◆ TASK
Search each line of the data for the word "site"; copy every line where it is found.

*** RECORDS FOR THIS EXERCISE ***

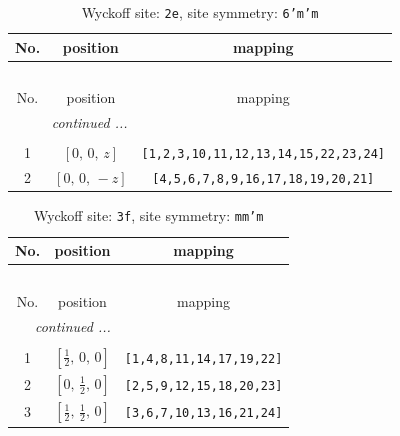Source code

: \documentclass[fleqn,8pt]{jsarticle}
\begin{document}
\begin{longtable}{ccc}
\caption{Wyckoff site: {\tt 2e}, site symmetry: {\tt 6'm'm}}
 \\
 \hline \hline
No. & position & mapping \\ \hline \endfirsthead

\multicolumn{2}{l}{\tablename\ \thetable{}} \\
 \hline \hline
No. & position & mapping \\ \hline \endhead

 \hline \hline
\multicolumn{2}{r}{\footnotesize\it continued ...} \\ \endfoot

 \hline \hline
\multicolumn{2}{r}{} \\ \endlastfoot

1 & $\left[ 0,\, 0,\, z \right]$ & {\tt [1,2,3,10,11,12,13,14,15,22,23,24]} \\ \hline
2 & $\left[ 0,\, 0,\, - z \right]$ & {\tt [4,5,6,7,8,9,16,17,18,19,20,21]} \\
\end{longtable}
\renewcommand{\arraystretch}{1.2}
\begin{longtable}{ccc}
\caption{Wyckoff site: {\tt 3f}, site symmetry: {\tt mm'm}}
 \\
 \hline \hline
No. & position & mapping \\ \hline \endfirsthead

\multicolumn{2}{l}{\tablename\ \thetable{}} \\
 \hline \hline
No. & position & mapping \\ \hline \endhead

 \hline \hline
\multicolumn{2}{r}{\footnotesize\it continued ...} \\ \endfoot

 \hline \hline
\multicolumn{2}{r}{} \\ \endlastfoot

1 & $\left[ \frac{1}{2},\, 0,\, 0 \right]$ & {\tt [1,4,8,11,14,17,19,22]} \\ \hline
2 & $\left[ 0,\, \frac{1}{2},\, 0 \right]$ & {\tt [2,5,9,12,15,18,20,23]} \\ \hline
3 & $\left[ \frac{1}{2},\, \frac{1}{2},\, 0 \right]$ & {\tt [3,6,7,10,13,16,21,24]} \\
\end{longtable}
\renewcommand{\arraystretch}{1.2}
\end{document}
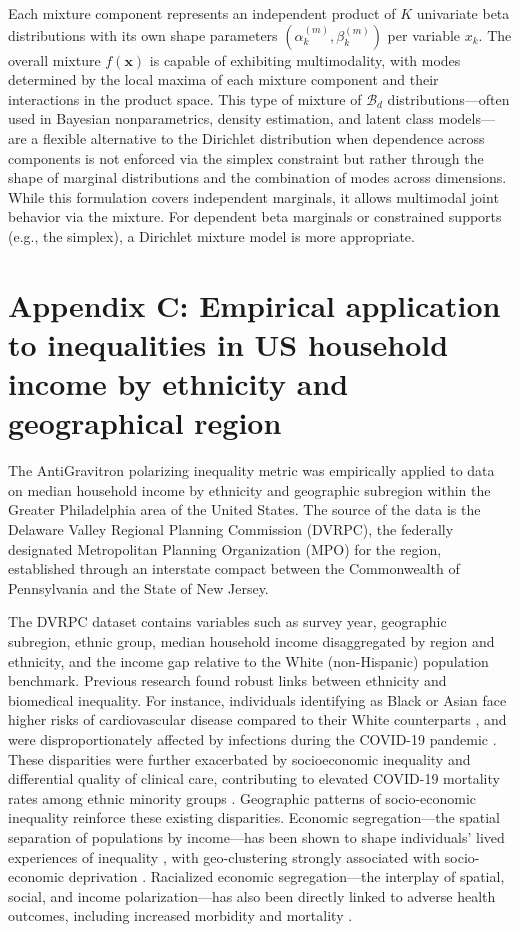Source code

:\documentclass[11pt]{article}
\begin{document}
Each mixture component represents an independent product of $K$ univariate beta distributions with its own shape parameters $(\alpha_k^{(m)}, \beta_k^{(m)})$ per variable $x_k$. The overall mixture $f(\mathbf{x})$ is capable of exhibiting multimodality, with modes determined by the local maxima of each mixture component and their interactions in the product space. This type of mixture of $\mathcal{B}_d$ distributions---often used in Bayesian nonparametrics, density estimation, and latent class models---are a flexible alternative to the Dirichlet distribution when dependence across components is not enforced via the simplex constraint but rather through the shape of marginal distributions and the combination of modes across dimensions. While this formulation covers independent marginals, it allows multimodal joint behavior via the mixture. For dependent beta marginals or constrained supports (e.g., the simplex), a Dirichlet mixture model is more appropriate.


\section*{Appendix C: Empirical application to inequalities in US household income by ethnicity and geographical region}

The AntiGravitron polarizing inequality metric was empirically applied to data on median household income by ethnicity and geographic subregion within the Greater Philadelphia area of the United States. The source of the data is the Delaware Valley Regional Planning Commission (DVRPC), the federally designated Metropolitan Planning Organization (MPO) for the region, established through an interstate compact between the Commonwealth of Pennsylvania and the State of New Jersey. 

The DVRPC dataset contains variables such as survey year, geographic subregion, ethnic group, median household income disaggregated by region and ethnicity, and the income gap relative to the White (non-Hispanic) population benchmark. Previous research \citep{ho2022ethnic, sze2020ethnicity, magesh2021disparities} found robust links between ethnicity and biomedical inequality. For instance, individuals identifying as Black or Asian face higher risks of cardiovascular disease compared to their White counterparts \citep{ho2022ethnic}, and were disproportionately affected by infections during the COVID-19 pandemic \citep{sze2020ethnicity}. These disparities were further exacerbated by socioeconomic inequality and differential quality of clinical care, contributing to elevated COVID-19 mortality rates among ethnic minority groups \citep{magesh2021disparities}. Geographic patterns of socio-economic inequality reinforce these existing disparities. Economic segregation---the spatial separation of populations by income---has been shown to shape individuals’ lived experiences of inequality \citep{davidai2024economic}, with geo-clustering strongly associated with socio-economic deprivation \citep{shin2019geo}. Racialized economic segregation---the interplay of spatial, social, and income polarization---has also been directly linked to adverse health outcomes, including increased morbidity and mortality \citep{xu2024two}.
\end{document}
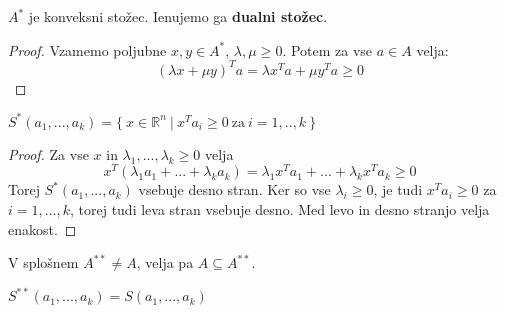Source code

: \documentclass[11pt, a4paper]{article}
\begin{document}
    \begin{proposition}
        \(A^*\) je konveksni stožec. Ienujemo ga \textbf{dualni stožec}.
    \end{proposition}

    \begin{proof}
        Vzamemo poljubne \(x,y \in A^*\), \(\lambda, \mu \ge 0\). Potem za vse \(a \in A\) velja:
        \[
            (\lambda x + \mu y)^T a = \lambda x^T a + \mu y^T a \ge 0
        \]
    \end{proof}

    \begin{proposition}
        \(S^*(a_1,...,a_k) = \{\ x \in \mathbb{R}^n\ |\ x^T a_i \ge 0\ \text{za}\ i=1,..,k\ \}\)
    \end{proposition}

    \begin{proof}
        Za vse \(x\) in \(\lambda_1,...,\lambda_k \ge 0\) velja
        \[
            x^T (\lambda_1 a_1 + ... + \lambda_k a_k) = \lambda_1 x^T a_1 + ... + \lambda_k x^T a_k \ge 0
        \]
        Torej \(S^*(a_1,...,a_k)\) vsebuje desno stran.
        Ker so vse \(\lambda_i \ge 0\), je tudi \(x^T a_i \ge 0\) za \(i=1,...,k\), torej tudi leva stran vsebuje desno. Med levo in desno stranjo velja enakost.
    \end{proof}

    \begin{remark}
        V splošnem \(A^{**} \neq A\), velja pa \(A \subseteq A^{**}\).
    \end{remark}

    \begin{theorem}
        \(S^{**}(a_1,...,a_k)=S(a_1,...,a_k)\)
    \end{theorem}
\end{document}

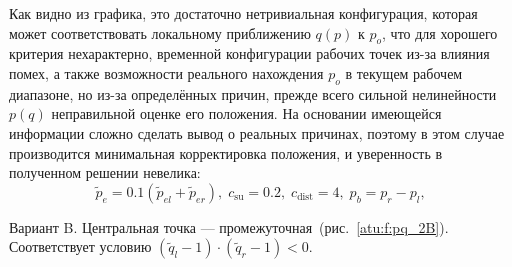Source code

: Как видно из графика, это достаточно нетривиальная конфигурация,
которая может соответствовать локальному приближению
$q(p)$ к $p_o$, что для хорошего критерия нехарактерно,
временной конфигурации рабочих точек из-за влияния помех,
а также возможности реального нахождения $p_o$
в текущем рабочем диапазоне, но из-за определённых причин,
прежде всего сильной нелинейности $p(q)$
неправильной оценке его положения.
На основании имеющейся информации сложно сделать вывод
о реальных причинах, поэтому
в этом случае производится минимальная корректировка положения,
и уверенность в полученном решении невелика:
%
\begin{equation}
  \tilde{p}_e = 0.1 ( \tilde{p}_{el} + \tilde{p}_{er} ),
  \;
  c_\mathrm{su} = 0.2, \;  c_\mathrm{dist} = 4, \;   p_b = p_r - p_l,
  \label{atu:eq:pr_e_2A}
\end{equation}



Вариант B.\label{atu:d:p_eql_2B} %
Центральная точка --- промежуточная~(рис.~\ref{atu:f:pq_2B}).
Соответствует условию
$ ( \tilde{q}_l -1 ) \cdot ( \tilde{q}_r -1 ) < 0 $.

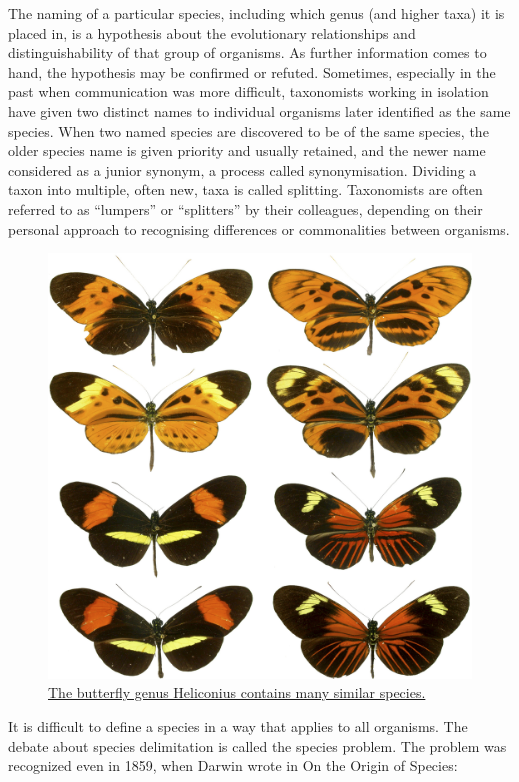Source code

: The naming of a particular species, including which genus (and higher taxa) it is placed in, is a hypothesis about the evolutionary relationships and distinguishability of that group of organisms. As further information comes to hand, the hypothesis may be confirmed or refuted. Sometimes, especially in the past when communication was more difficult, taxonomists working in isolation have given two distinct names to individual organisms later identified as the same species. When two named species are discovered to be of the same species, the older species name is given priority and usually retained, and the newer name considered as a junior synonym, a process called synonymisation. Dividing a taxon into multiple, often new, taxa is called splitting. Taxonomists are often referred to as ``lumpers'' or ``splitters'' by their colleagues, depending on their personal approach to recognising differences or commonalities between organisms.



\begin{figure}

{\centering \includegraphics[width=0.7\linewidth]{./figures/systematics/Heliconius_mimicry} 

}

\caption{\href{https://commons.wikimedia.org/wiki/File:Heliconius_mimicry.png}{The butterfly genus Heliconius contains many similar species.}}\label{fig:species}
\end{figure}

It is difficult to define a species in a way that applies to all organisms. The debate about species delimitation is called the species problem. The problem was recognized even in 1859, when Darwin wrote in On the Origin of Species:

*** End of RECORDS FOR THIS EXERCISE ***

◆ OUTPUT FOR THIS EXERCISE
\caption{Wyckoff site: {\tt 2e}, site symmetry: {\tt 6'm'm}}
\caption{Wyckoff site: {\tt 3f}, site symmetry: {\tt mm'm}}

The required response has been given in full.